There’s been an awful lot in the news recently about John Prescott and Dorneywood, the grace-and-favour country house he’s just given up. Which set me wondering: why do we have to have state-owned mansions for ministers anyway?
It’s not as if it’s an ancient tradition. Chequers, the Prime Minister’s country estate, has belonged to the government since the First World War. Dorneywood was given to the government in the last 1940s, and Chevening, normally the official residence of the Foreign Secretary,* has only been used by the government since 1980. The whole idea – giving ministers stately homes to play with, so they can look suitably upper-class when they want to,** is very much a modern one.

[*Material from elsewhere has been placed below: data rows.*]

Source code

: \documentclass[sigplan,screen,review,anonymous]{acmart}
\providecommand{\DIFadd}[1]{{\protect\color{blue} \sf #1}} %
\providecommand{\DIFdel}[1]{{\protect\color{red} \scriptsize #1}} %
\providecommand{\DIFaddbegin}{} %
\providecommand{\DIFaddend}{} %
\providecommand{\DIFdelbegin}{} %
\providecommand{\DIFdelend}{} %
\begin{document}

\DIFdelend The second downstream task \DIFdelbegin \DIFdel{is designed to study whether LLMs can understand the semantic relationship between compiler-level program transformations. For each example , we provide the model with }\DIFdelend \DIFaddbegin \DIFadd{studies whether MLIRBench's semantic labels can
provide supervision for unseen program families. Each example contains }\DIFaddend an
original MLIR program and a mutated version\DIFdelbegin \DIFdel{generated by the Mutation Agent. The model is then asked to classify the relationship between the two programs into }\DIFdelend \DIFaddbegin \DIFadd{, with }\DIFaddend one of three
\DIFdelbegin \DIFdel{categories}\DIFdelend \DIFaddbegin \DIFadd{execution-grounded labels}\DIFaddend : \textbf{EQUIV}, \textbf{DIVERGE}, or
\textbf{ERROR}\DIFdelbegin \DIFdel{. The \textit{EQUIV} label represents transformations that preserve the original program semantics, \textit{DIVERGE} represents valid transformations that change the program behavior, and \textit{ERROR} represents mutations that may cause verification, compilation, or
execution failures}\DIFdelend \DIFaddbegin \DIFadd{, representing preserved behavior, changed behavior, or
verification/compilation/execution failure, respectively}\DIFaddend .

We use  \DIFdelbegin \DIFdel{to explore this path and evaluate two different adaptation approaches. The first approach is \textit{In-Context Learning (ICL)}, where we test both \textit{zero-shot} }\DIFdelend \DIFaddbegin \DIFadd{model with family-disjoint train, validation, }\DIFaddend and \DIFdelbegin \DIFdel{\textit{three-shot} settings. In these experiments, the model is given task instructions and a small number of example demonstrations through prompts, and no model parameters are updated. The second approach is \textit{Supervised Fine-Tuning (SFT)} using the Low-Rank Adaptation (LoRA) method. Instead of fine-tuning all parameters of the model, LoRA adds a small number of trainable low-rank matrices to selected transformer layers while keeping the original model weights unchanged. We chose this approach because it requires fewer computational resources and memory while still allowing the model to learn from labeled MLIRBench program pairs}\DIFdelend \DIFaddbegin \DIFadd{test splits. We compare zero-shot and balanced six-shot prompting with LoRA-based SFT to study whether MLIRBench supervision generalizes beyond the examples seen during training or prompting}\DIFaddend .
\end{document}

Now, I can see why ministers might need somewhere to go and relax, to entertain visitors. Do they really need their own mansions, though? The German federal government owns a big hotel just outside Bonn for that reason.*** The Scottish First Minister lives in a National Trust for Scotland place,**** a Georgian townhouse in central Edinburgh. Why does the British government need a whole portfolio of country houses for its ministers to live in?
* but, at the time of writing, the official residence of Jack Straw; he got to stay on there when he was demoted.
** see also: playing croquet.
*** Pointless boast: I played in a concert there once. It’s a lovely place, if a bit ornate for my taste.
**** note that the National Trust for Scotland is completely unrelated to the English, Welsh and Northern Irish one.